■ What to produce ■
Wherever the string "links" appears in the records, return the line that holds it.

■ Recorded data ■
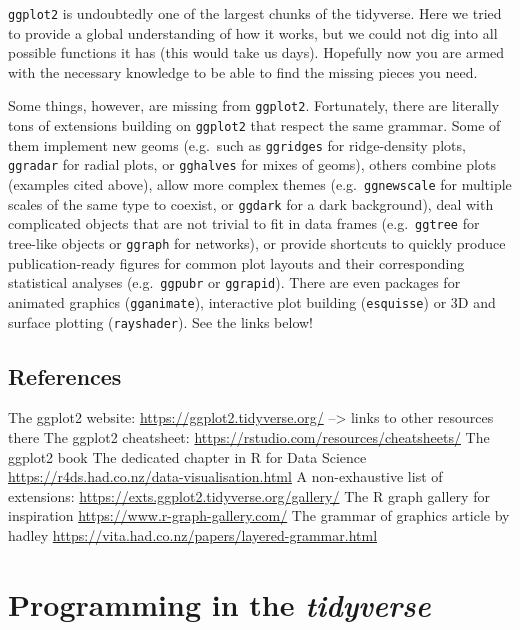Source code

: \documentclass[]{book}
\begin{document}
\texttt{ggplot2} is undoubtedly one of the largest chunks of the tidyverse. Here we tried to provide a global understanding of how it works, but we could not dig into all possible functions it has (this would take us days). Hopefully now you are armed with the necessary knowledge to be able to find the missing pieces you need.

Some things, however, are missing from \texttt{ggplot2}. Fortunately, there are literally tons of extensions building on \texttt{ggplot2} that respect the same grammar. Some of them implement new geoms (e.g.~such as \texttt{ggridges} for ridge-density plots, \texttt{ggradar} for radial plots, or \texttt{gghalves} for mixes of geoms), others combine plots (examples cited above), allow more complex themes (e.g.~\texttt{ggnewscale} for multiple scales of the same type to coexist, or \texttt{ggdark} for a dark background), deal with complicated objects that are not trivial to fit in data frames (e.g.~\texttt{ggtree} for tree-like objects or \texttt{ggraph} for networks), or provide shortcuts to quickly produce publication-ready figures for common plot layouts and their corresponding statistical analyses (e.g.~\texttt{ggpubr} or \texttt{ggrapid}). There are even packages for animated graphics (\texttt{gganimate}), interactive plot building (\texttt{esquisse}) or 3D and surface plotting (\texttt{rayshader}). See the links below!

\hypertarget{references}{%
\section{References}\label{references}}

The ggplot2 website: \url{https://ggplot2.tidyverse.org/} --\textgreater{} links to other resources there
The ggplot2 cheatsheet: \url{https://rstudio.com/resources/cheatsheets/}
The ggplot2 book
The dedicated chapter in R for Data Science \url{https://r4ds.had.co.nz/data-visualisation.html}
A non-exhaustive list of extensions: \url{https://exts.ggplot2.tidyverse.org/gallery/}
The R graph gallery for inspiration \url{https://www.r-graph-gallery.com/}
The grammar of graphics article by hadley \url{https://vita.had.co.nz/papers/layered-grammar.html}

\hypertarget{programming-in-the-tidyverse}{%
\chapter{\texorpdfstring{Programming in the \emph{tidyverse}}{Programming in the tidyverse}}\label{programming-in-the-tidyverse}}
\end{document}
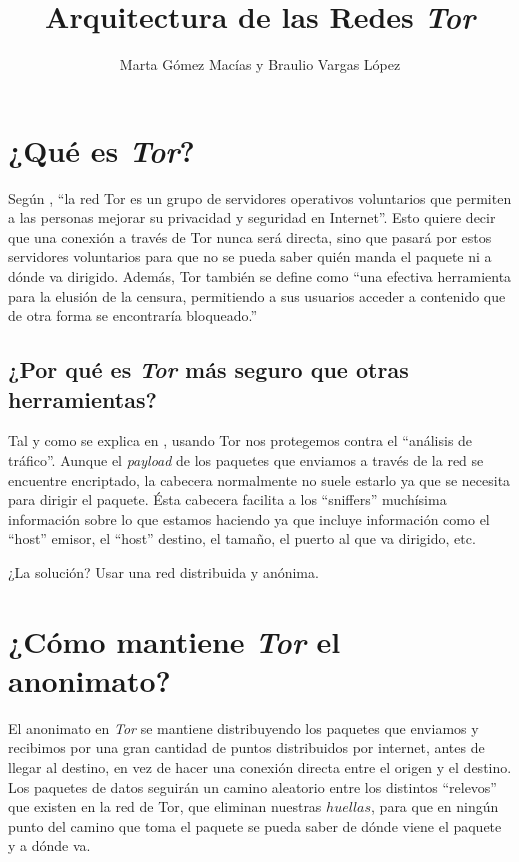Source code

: \documentclass[10pt,a4paper,spanish]{article}
\title{\Huge Arquitectura de las Redes \textit{Tor}}
\author{\Large Marta Gómez Macías y Braulio Vargas López}
\begin{document}
\renewcommand{\tablename}{Tabla}
\maketitle

\section{¿Qué es \textit{Tor}?}
Según \cite{deftor}, ``la red Tor es un grupo de servidores operativos voluntarios que permiten a las personas mejorar su privacidad y seguridad en Internet''. Esto quiere decir que una conexión a través de Tor nunca será directa, sino que pasará por estos servidores voluntarios para que no se pueda saber quién manda el paquete ni a dónde va dirigido. Además, Tor también se define como ``una efectiva herramienta para la elusión de la censura, permitiendo a sus usuarios acceder a contenido que de otra forma se encontraría bloqueado.''

\subsection{¿Por qué es \textit{Tor} más seguro que otras herramientas?}
Tal y como se explica en \cite{deftor}, usando Tor nos protegemos contra el ``análisis de tráfico''. Aunque el \textit{payload} de los paquetes que enviamos a través de la red se encuentre encriptado, la cabecera normalmente no suele estarlo ya que se necesita para dirigir el paquete. Ésta cabecera facilita a los ``sniffers'' muchísima información sobre lo que estamos haciendo ya que incluye información como el ``host'' emisor, el ``host'' destino, el tamaño, el puerto al que va dirigido, etc.

¿La solución? Usar una red distribuida y anónima.

\section{¿Cómo mantiene \textit{Tor} el anonimato?}

El anonimato en \textit{Tor} se mantiene distribuyendo los paquetes que enviamos y recibimos por una gran cantidad de puntos distribuidos por internet, antes de llegar al destino, en vez de hacer una conexión directa entre el origen y el destino. Los paquetes de datos seguirán un camino aleatorio entre los distintos ``relevos'' que existen en la red de Tor, que eliminan nuestras $huellas$, para que en ningún punto del camino que toma el paquete se pueda saber de dónde viene el paquete y a dónde va.
\end{document}
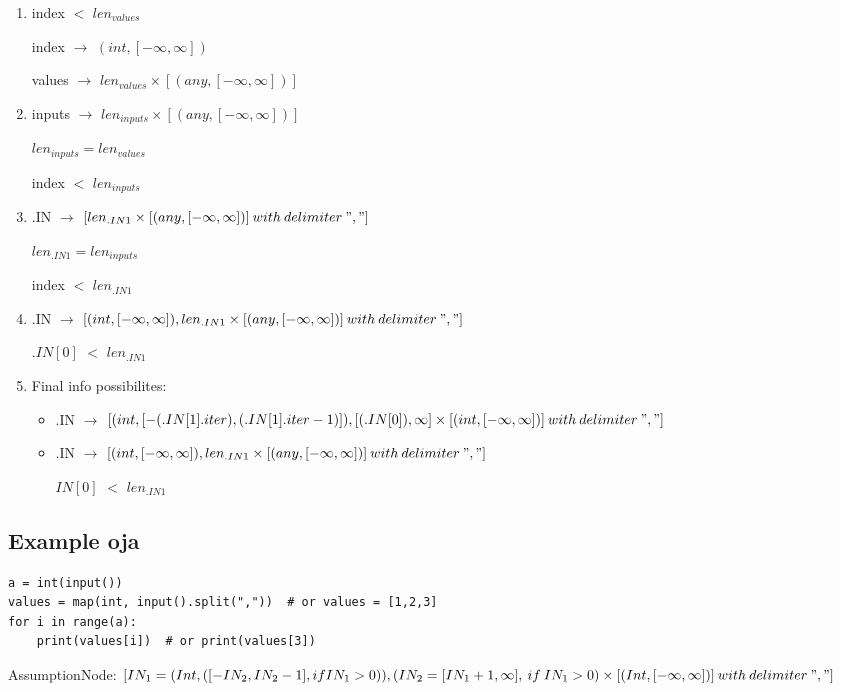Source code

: \documentclass[11pt]{article}
\begin{document}
\begin{enumerate}
  \item index $<$ $len_{values}$

  index $\rightarrow$ $(int, [-\infty, \infty])$

  values $\rightarrow$ $len_{values}\times[(any, [-\infty, \infty])]$

  \item inputs $\rightarrow$ $len_{inputs}\times[(any, [-\infty, \infty])]$

  $len_{inputs} = len_{values}$

  index $<$ $len_{inputs}$

  \item .IN $\rightarrow$ $[len_{.IN1}\times[(any, [-\infty, \infty])]\:with\:delimiter\:","]$

  $len_{.IN1} = len_{inputs}$

  index $<$ $len_{.IN1}$

  \item .IN $\rightarrow$ $[(int, [-\infty, \infty]), len_{.IN1}\times[(any, [-\infty, \infty])]\:with\:delimiter\:","]$

  $.IN[0]$ $<$ $len_{.IN1}$

  \item Final info possibilites:

  \begin{itemize}
    \item .IN $\rightarrow$ $[(int, [-(.IN[1].iter), (.IN[1].iter-1)]), [(.IN[0]), \infty]\times[(int, [-\infty, \infty])]\:with\:delimiter\:","]$
    
    \item .IN $\rightarrow$ $[(int, [-\infty, \infty]), len_{.IN1}\times[(any, [-\infty, \infty])]\:with\:delimiter\:","]$
    
    $IN[0]$ $<$ $len_{.IN1}$
  \end{itemize}
  
\end{enumerate}


\subsection{Example oja}
\begin{lstlisting}
a = int(input())
values = map(int, input().split(","))  # or values = [1,2,3]
for i in range(a):
    print(values[i])  # or print(values[3])
\end{lstlisting}


AssumptionNode: $[IN_1 = (Int, ([-IN_2, IN_2-1], if IN_1 > 0)), (IN_2 = [IN_1+1, \infty],\:if\:IN_1 > 0) \times [(Int, [-\infty, \infty])]\:with\:delimiter\:","]$\\
\end{document}
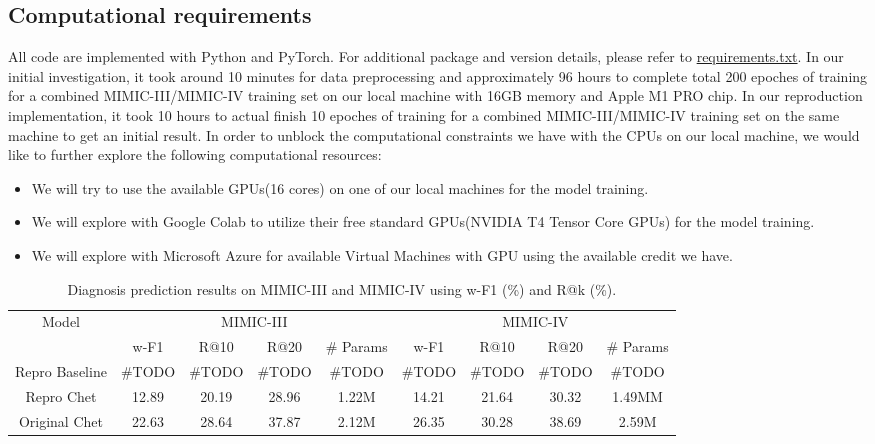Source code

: \documentclass[11pt,a4paper,fleqn]{article}
\begin{document}
\subsection{Computational requirements}
All code are implemented with Python and PyTorch. For additional package and
version details, please refer to
\href{https://github.com/willtsai/dlh-sp23-team53/blob/main/requirements.txt}{requirements.txt}.
In our initial investigation, it took around 10 minutes for data preprocessing
and approximately 96 hours to complete total 200 epoches of training for a
combined MIMIC-III/MIMIC-IV training set on our local machine with 16GB memory
and Apple M1 PRO chip. In our reproduction implementation, it took 10 hours to
actual finish 10 epoches of training for a combined MIMIC-III/MIMIC-IV training
set on the same machine to get an initial result. In order to unblock the
computational constraints we have with the CPUs on our local machine, we would
like to further explore the following computational resources:
\begin{itemize}
  \item We will try to use the available GPUs(16 cores) on one of our local
  machines for the model training.
  \item We will explore with Google Colab to utilize their free standard
  GPUs(NVIDIA T4 Tensor Core GPUs) for the model training.
  \item We will explore with Microsoft Azure for available Virtual Machines with
  GPU using the available credit we have.
\end{itemize}

\begin{table*}[ht]
  \centering
  \begin{tabular}{|ccccc|cccc|} \hline
    {Model} & \multicolumn{4}{c|}{MIMIC-III} & \multicolumn{4}{c|}{MIMIC-IV} \\
    \cline{2-9} & w-F1 & R@10 & R@20 & \# Params & w-F1 & R@10 & R@20 & \#
    Params \\ \hline
    {Repro Baseline} & \#TODO & \#TODO & \#TODO & \#TODO & \#TODO & \#TODO &
    \#TODO & \#TODO \\ \cline{1-9} {Repro Chet} & 12.89 & 20.19 & 28.96 & 1.22M
    & 14.21 & 21.64 & 30.32 & 1.49MM \\ \cline{1-9} {Original Chet} & 22.63 &
    28.64 & 37.87 & 2.12M & 26.35 & 30.28 & 38.69 & 2.59M \\ \cline{1-9}
  \end{tabular}
  \caption{Diagnosis prediction results on MIMIC-III and MIMIC-IV using w-F1 (\%) and R@k (\%).}
  \label{tab:diag}
  \end{table*}
\end{document}
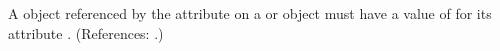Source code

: A \Parameter object referenced by the attribute  on
a \Species or \Model object must have a value of  for its
attribute .  (References: .)
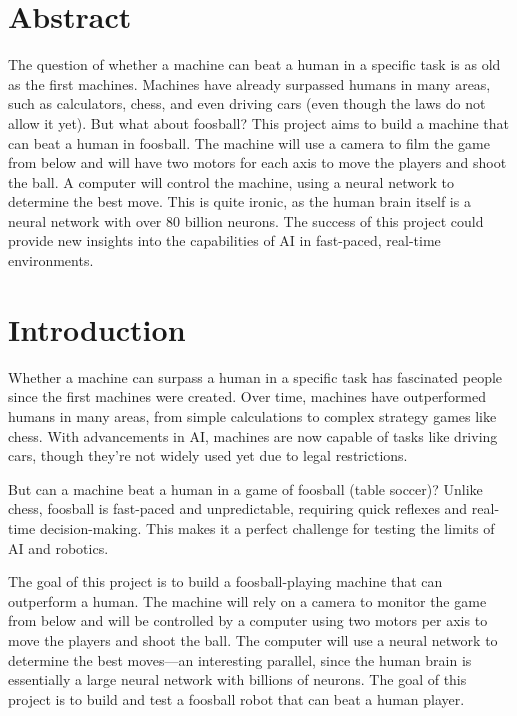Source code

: \section{Abstract}\label{sec:abstract}
The question of whether a machine can beat a human in a specific task is as old as the first machines.
Machines have already surpassed humans in many areas, such as calculators, chess, and even driving cars (even though the laws do not allow it yet).
But what about foosball?
This project aims to build a machine that can beat a human in foosball.
The machine will use a camera to film the game from below and will have two motors for each axis to move the players and shoot the ball.
A computer will control the machine, using a neural network to determine the best move.
This is quite ironic, as the human brain itself is a neural network with over 80 billion neurons.
The success of this project could provide new insights into the capabilities of AI in fast-paced, real-time environments.


\section{Introduction}\label{sec:introduction}

Whether a machine can surpass a human in a specific task has fascinated people since the first machines were created.
Over time, machines have outperformed humans in many areas, from simple calculations to complex strategy games like chess.
With advancements in AI, machines are now capable of tasks like driving cars, though they’re not widely used yet due to legal restrictions.

But can a machine beat a human in a game of foosball (table soccer)?
Unlike chess, foosball is fast-paced and unpredictable, requiring quick reflexes and real-time decision-making.
This makes it a perfect challenge for testing the limits of AI and robotics.

The goal of this project is to build a foosball-playing machine that can outperform a human.
The machine will rely on a camera to monitor the game from below and will be controlled by a computer using two motors per axis to move the players and shoot the ball.
The computer will use a neural network to determine the best moves—an interesting parallel, since the human brain is essentially a large neural network with billions of neurons.
The goal of this project is to build and test a foosball robot that can beat a human player.

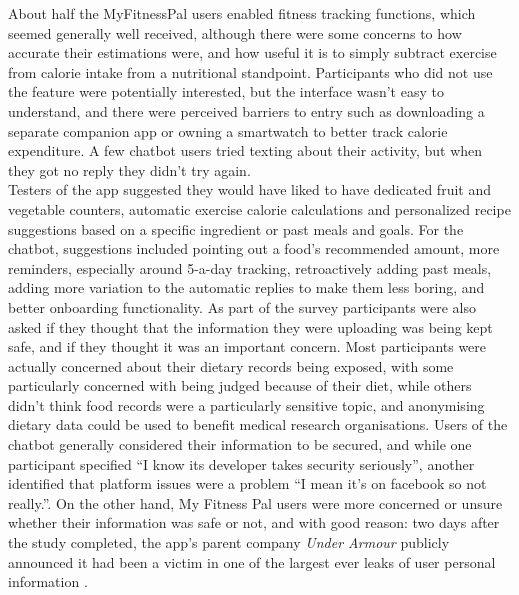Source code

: About half the MyFitnessPal users enabled fitness tracking functions, which seemed generally well received, although there were some concerns to how accurate their estimations were, and how useful it is to simply subtract exercise from calorie intake from a nutritional standpoint. Participants who did not use the feature were potentially interested, but the interface wasn't easy to understand, and there were perceived barriers to entry such as downloading a separate companion app or owning a smartwatch to better track calorie expenditure. A few chatbot users tried texting about their activity, but when they got no reply they didn't try again.\\
Testers of the app suggested they would have liked to have dedicated fruit and vegetable counters, automatic exercise calorie calculations and personalized recipe suggestions based on a specific ingredient or past meals and goals. For the chatbot, suggestions included pointing out a food's recommended amount, more reminders, especially around 5-a-day tracking, retroactively adding past meals, adding more variation to the automatic replies to make them less boring, and better onboarding functionality.
As part of the survey participants were  also asked if they thought that the information they were uploading was being kept safe, and if they thought it was an important concern. Most participants were actually concerned about their dietary records being exposed, with some particularly concerned with being judged because of their diet, while others didn't think food records were a particularly sensitive topic, and anonymising dietary data could be used to benefit medical research organisations. Users of the chatbot generally considered their information to be secured, and while one participant specified ``I know its developer takes security seriously'', another identified that platform issues were a problem ``I mean it's on facebook so not really.''. On the other hand, My Fitness Pal users were more concerned or unsure whether their information was safe or not, and with good reason: two days after the study completed, the app's parent company \textit{Under Armour} publicly announced it had been a victim in one of the largest ever leaks of user personal information \cite{underarmour}.
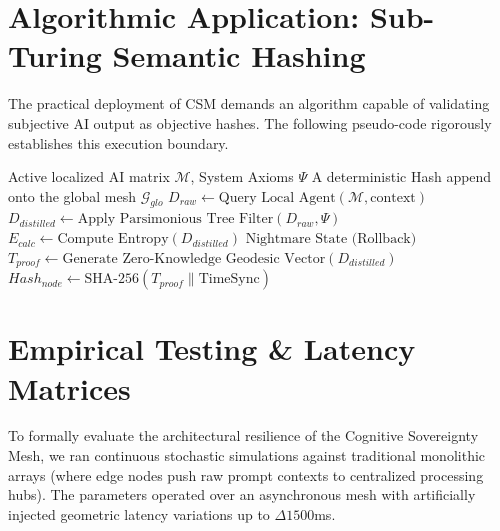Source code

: \documentclass[12pt, a4paper]{article}
\theoremstyle{plain}
\theoremstyle{definition}
\begin{document}
\section{Algorithmic Application: Sub-Turing Semantic Hashing}
The practical deployment of CSM demands an algorithm capable of validating subjective AI output as objective hashes. The following pseudo-code rigorously establishes this execution boundary.

\begin{algorithm}[H]
\caption{Cognitive Sovereign State Injection}
\begin{algorithmic}[1]
\Require Active localized AI matrix $\mathcal{M}$, System Axioms $\Psi$
\Ensure A deterministic Hash append onto the global mesh $\mathcal{G}_{glo}$
\State $D_{raw} \gets \text{Query Local Agent}(\mathcal{M}, \text{context})$
\State $D_{distilled} \gets \text{Apply Parsimonious Tree Filter}(D_{raw}, \Psi)$
\State $E_{calc} \gets \text{Compute Entropy}(D_{distilled})$
    \State \Return $\text{Nightmare State (Rollback)}$
\EndIf
\State $T_{proof} \gets \text{Generate Zero-Knowledge Geodesic Vector}(D_{distilled})$
\State $Hash_{node} \gets \text{SHA-256}(T_{proof} \parallel \text{TimeSync})$
\State {}
\end{algorithmic}
\label{alg:csm_sync}
\end{algorithm}

\section{Empirical Testing \& Latency Matrices}
To formally evaluate the architectural resilience of the Cognitive Sovereignty Mesh, we ran continuous stochastic simulations against traditional monolithic arrays (where edge nodes push raw prompt contexts to centralized processing hubs). The parameters operated over an asynchronous mesh with artificially injected geometric latency variations up to $\Delta 1500$ms.
\end{document}
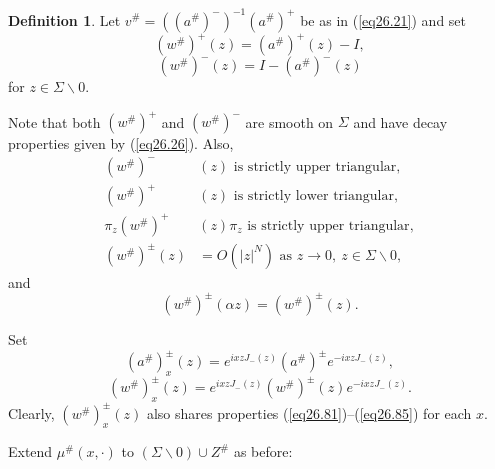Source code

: \documentclass{surv-l}
\theoremstyle{plain}
\theoremstyle{definition}
\newtheorem{definition}[theorem]{Definition}
\numberwithin{equation}{chapter}
\begin{document}
\renewcommand\thetheorem{26.\arabic{theorem}}
\setcounter{theorem}{77}
\begin{definition}\label{defi26.78}
Let $v^{\#}=((a^{\#})^{-})^{-1}(a^{\#})^{+}$ be as in (\ref{eq26.21}) and set
\setcounter{equation}{78}
\begin{equation}\label{eq26.79}
(w^{\#})^{+}(z)=(a^{\#})^{+}(z)-I,
\end{equation}
\begin{equation}\label{eq26.80}
(w^{\#})^{-}(z)=I-(a^{\#})^{-}(z)
\end{equation}
for $z\in\Sigma\backslash 0 $.

Note that both $(w^{\#})^{+}$ and $(w^{\#})^{-}$ are smooth on $\Sigma$ and have decay properties given by (\ref{eq26.26}). Also,
\begin{align}\label{eq26.81}
(w^{\#})^{-}&(z) \text{ is strictly upper triangular},\\\label{eq26.82}
(w^{\#})^{+}&(z)\text{ is strictly lower triangular},\\\label{eq26.83}
\pi_{z}(w^{\#})^{+}&(z)\pi_{z}\text{ is strictly upper triangular},\\\label{eq26.84}
(w^{\#})^{\pm}(z)&=O(|z|^{N}) \text{ as } z\rightarrow 0,\ z\in\Sigma\backslash 0,
\end{align}
and
\begin{equation}\label{eq26.85}
(w^{\#})^{\pm}(\alpha z)=(w^{\#})^{\pm}(z).
\end{equation}

Set
\begin{equation*}
(a^{\#})_{x}^{\pm}(z)=e^{ixzJ_{-}(z)}(a^{\#})^{\pm}e^{-ixzJ_{-}(z)},
\end{equation*}
\begin{equation*}
(w^{\#})_{x}^{\pm}(z)=e^{ixzJ_{-}(z)}(w^{\#})^{\pm}(z)e^{-ixzJ_{-}(z)}.
\end{equation*}
Clearly, $(w^{\#})_{x}^{\pm}(z)$ also shares properties
(\ref{eq26.81})--(\ref{eq26.85}) for each $x$.

Extend $\mu^{\#}(x, \cdot)$ to $(\Sigma\backslash 0)\cup Z^{\#}$ as before:
\end{definition}
\end{document}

■ Output for this task ■
Some things, however, are missing from \texttt{ggplot2}. Fortunately, there are literally tons of extensions building on \texttt{ggplot2} that respect the same grammar. Some of them implement new geoms (e.g.~such as \texttt{ggridges} for ridge-density plots, \texttt{ggradar} for radial plots, or \texttt{gghalves} for mixes of geoms), others combine plots (examples cited above), allow more complex themes (e.g.~\texttt{ggnewscale} for multiple scales of the same type to coexist, or \texttt{ggdark} for a dark background), deal with complicated objects that are not trivial to fit in data frames (e.g.~\texttt{ggtree} for tree-like objects or \texttt{ggraph} for networks), or provide shortcuts to quickly produce publication-ready figures for common plot layouts and their corresponding statistical analyses (e.g.~\texttt{ggpubr} or \texttt{ggrapid}). There are even packages for animated graphics (\texttt{gganimate}), interactive plot building (\texttt{esquisse}) or 3D and surface plotting (\texttt{rayshader}). See the links below!
The ggplot2 website: \url{https://ggplot2.tidyverse.org/} --\textgreater{} links to other resources there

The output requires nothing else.